◆ **Required action**
Please copy each line below that contains the word "forall".

Stored dataset items
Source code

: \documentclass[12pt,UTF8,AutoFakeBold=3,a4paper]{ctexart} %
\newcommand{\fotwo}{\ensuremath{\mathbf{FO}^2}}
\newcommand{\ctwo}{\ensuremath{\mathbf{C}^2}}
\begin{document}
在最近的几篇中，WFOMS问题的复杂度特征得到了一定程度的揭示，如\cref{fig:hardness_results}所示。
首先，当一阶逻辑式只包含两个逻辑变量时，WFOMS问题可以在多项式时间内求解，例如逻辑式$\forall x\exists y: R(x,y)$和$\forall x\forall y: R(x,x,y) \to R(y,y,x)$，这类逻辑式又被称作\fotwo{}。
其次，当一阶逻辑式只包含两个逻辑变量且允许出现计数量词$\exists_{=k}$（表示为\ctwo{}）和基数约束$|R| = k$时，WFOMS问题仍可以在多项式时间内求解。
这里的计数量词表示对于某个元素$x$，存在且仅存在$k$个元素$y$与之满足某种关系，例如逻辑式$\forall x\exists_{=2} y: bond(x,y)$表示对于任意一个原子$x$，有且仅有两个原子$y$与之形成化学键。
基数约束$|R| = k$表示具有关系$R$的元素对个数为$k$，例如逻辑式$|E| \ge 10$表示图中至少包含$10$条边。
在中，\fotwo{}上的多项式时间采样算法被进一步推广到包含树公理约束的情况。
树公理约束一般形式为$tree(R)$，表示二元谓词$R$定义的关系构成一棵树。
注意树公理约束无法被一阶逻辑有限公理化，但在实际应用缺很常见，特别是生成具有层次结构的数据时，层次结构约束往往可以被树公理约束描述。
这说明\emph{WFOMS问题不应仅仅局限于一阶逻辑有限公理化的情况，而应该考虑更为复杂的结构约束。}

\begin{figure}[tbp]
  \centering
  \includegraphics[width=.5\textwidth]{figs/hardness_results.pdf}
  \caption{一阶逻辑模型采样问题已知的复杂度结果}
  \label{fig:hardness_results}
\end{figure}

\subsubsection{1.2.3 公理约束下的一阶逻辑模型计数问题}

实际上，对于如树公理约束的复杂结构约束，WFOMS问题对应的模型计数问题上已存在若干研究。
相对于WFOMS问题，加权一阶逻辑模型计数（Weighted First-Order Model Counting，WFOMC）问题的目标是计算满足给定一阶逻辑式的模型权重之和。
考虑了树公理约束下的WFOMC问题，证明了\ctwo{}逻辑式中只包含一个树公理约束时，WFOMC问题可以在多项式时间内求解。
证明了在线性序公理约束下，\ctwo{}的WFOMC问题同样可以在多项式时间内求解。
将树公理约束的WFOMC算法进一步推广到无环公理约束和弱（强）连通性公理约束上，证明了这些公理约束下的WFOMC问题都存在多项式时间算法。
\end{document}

...

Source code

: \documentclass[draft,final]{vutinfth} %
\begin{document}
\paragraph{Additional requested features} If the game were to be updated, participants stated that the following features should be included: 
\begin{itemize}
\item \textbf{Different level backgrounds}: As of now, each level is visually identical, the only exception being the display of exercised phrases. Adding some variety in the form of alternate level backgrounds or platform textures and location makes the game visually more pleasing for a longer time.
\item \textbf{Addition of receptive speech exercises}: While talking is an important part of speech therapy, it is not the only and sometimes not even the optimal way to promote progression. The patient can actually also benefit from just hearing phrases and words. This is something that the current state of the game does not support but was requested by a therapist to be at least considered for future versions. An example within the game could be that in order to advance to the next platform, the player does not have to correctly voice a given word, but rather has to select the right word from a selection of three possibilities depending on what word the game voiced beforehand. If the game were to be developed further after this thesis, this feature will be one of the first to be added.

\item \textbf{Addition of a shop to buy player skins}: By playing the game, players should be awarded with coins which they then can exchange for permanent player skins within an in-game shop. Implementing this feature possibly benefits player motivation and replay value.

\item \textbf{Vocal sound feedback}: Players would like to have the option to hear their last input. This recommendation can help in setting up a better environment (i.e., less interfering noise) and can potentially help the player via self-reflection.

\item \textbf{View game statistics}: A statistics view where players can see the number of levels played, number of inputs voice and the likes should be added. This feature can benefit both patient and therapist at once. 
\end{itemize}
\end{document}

◆ **Answer for this exercise**
首先，当一阶逻辑式只包含两个逻辑变量时，WFOMS问题可以在多项式时间内求解，例如逻辑式$\forall x\exists y: R(x,y)$和$\forall x\forall y: R(x,x,y) \to R(y,y,x)$，这类逻辑式又被称作\fotwo{}。
这里的计数量词表示对于某个元素$x$，存在且仅存在$k$个元素$y$与之满足某种关系，例如逻辑式$\forall x\exists_{=2} y: bond(x,y)$表示对于任意一个原子$x$，有且仅有两个原子$y$与之形成化学键。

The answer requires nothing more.